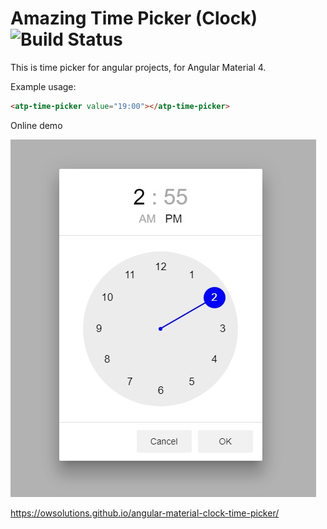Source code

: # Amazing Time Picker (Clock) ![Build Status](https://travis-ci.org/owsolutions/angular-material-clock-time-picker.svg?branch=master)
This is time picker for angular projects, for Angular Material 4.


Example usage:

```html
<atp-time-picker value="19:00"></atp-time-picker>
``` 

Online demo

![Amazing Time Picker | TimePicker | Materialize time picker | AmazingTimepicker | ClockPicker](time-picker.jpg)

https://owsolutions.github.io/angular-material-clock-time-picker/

◆ ◆ ◆ ◆ ◆ ◆ ◆

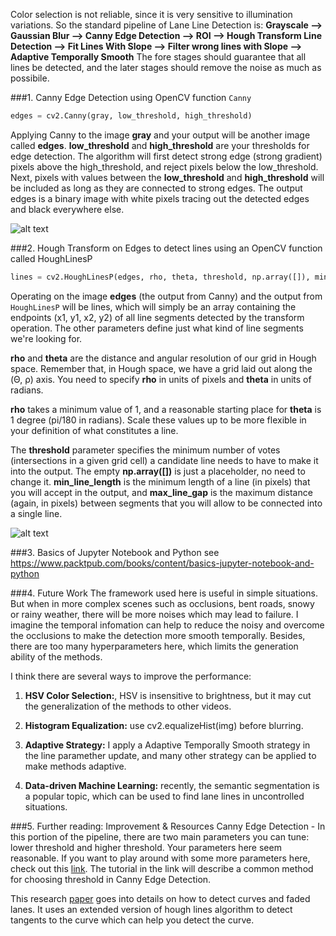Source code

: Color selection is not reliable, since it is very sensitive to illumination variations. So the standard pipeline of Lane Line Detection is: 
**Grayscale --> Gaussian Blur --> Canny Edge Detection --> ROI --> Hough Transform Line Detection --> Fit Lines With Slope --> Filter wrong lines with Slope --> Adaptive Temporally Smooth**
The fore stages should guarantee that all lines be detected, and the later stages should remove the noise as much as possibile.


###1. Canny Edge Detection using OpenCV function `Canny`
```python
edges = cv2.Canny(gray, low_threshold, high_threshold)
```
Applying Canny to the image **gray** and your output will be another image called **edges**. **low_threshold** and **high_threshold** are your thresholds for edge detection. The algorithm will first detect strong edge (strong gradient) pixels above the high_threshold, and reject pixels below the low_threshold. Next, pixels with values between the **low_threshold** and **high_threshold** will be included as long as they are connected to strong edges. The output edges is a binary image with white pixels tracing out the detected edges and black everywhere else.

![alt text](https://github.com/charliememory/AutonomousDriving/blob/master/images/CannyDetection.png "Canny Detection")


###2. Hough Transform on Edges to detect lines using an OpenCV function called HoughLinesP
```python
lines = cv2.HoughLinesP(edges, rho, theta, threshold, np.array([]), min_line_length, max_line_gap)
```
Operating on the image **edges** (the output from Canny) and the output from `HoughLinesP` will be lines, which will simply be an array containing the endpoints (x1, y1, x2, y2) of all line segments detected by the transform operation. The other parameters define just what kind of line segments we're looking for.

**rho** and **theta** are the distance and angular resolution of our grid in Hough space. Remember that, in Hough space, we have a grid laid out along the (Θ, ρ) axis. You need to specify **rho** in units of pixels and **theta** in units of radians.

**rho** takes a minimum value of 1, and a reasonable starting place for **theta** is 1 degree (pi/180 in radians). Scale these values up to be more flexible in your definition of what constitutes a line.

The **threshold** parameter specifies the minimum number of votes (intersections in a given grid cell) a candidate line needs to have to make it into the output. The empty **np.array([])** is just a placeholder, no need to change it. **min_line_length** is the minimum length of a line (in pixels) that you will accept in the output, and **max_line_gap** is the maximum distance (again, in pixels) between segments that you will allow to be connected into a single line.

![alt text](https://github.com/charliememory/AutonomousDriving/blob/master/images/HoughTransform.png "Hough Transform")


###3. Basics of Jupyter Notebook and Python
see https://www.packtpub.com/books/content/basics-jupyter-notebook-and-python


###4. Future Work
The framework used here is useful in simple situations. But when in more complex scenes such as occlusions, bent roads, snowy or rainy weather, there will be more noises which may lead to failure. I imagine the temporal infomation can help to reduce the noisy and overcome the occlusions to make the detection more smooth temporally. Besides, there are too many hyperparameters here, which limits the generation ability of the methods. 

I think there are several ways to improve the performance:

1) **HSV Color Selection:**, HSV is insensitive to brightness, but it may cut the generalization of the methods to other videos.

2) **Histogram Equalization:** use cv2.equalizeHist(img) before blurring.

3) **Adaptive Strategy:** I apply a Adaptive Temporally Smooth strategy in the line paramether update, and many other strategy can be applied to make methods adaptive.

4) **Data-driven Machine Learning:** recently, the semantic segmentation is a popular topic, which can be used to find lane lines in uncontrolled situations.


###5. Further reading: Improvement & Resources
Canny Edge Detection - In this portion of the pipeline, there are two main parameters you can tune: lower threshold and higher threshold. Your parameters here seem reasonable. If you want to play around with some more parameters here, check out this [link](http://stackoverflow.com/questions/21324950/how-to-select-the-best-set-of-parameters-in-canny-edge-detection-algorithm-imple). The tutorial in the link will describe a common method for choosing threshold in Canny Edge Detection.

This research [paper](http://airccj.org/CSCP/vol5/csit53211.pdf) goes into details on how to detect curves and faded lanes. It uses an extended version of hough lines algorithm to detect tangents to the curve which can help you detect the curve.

◆ ◆ ◆ ◆ ◆ ◆ ◆

▶ [Your instructions]: The reply should consist of one number: how many lines of the material contain the word "github".

▶ [Your solution]: 3